____ Extracted information

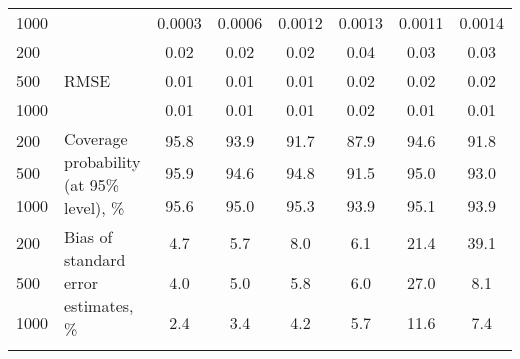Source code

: \documentclass[letterpaper,fleqn,11pt]{article}
\begin{document}
\begin{table}[htbp]
\begin{tabular}{rrcccccc}
\multicolumn{1}{l}{1000} & \multicolumn{1}{l}{} & 0.0003 & 0.0006 & 0.0012 & 0.0013 & 0.0011 & 0.0014 \\
\multicolumn{1}{l}{200} & \multicolumn{1}{l}{\multirow{3}[2]{*}{RMSE}} & 0.02  & 0.02  & 0.02  & 0.04  & 0.03  & 0.03 \\
\multicolumn{1}{l}{500} & \multicolumn{1}{l}{} & 0.01  & 0.01  & 0.01  & 0.02  & 0.02  & 0.02 \\
\multicolumn{1}{l}{1000} & \multicolumn{1}{l}{} & 0.01  & 0.01  & 0.01  & 0.02  & 0.01  & 0.01 \\
\multicolumn{1}{l}{200} & \multicolumn{1}{l}{\multirow{3}[2]{4cm}{Coverage
probability (at 95\% level), \%}} & 95.8  & 93.9  & 91.7  & 87.9  & 94.6  & 91.8 \\
\multicolumn{1}{l}{500} & \multicolumn{1}{l}{}  & 95.9  & 94.6  & 94.8  & 91.5  & 95.0  & 93.0 \\
\multicolumn{1}{l}{1000} & \multicolumn{1}{l}{} & 95.6  & 95.0  & 95.3  & 93.9  & 95.1  & 93.9 \\
\multicolumn{1}{l}{200} & \multicolumn{1}{l}{\multirow{3}[2]{4cm}{Bias of
standard error estimates, \%}} & 4.7   & 5.7   & 8.0   & 6.1   & 21.4  & 39.1 \\
\multicolumn{1}{l}{500} & \multicolumn{1}{l}{} & 4.0   & 5.0   & 5.8   & 6.0   & 27.0  & 8.1 \\
\multicolumn{1}{l}{1000} & \multicolumn{1}{l}{} & 2.4   & 3.4   & 4.2   & 5.7   & 11.6  & 7.4 \\
\bottomrule \bottomrule &  &  &  &  &  &  & 
\end{tabular}%
\end{table}
\end{document}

________

Would you transcribe each of the entries exactly, skipping the pictures?

_Task output_
Source code

: \documentclass[letterpaper,fleqn,11pt]{article}
\begin{document}
\begin{table}[htbp]
\begin{tabular}{rrcccccc}
\multicolumn{1}{l}{1000} & \multicolumn{1}{l}{} & 0.0003 & 0.0006 & 0.0012 & 0.0013 & 0.0011 & 0.0014 \\
\multicolumn{1}{l}{200} & \multicolumn{1}{l}{\multirow{3}[2]{*}{RMSE}} & 0.02  & 0.02  & 0.02  & 0.04  & 0.03  & 0.03 \\
\multicolumn{1}{l}{500} & \multicolumn{1}{l}{} & 0.01  & 0.01  & 0.01  & 0.02  & 0.02  & 0.02 \\
\multicolumn{1}{l}{1000} & \multicolumn{1}{l}{} & 0.01  & 0.01  & 0.01  & 0.02  & 0.01  & 0.01 \\
\multicolumn{1}{l}{200} & \multicolumn{1}{l}{\multirow{3}[2]{4cm}{Coverage
probability (at 95\% level), \%}} & 95.8  & 93.9  & 91.7  & 87.9  & 94.6  & 91.8 \\
\multicolumn{1}{l}{500} & \multicolumn{1}{l}{}  & 95.9  & 94.6  & 94.8  & 91.5  & 95.0  & 93.0 \\
\multicolumn{1}{l}{1000} & \multicolumn{1}{l}{} & 95.6  & 95.0  & 95.3  & 93.9  & 95.1  & 93.9 \\
\multicolumn{1}{l}{200} & \multicolumn{1}{l}{\multirow{3}[2]{4cm}{Bias of
standard error estimates, \%}} & 4.7   & 5.7   & 8.0   & 6.1   & 21.4  & 39.1 \\
\multicolumn{1}{l}{500} & \multicolumn{1}{l}{} & 4.0   & 5.0   & 5.8   & 6.0   & 27.0  & 8.1 \\
\multicolumn{1}{l}{1000} & \multicolumn{1}{l}{} & 2.4   & 3.4   & 4.2   & 5.7   & 11.6  & 7.4 \\
\bottomrule \bottomrule &  &  &  &  &  &  & 
\end{tabular}%
\end{table}
\end{document}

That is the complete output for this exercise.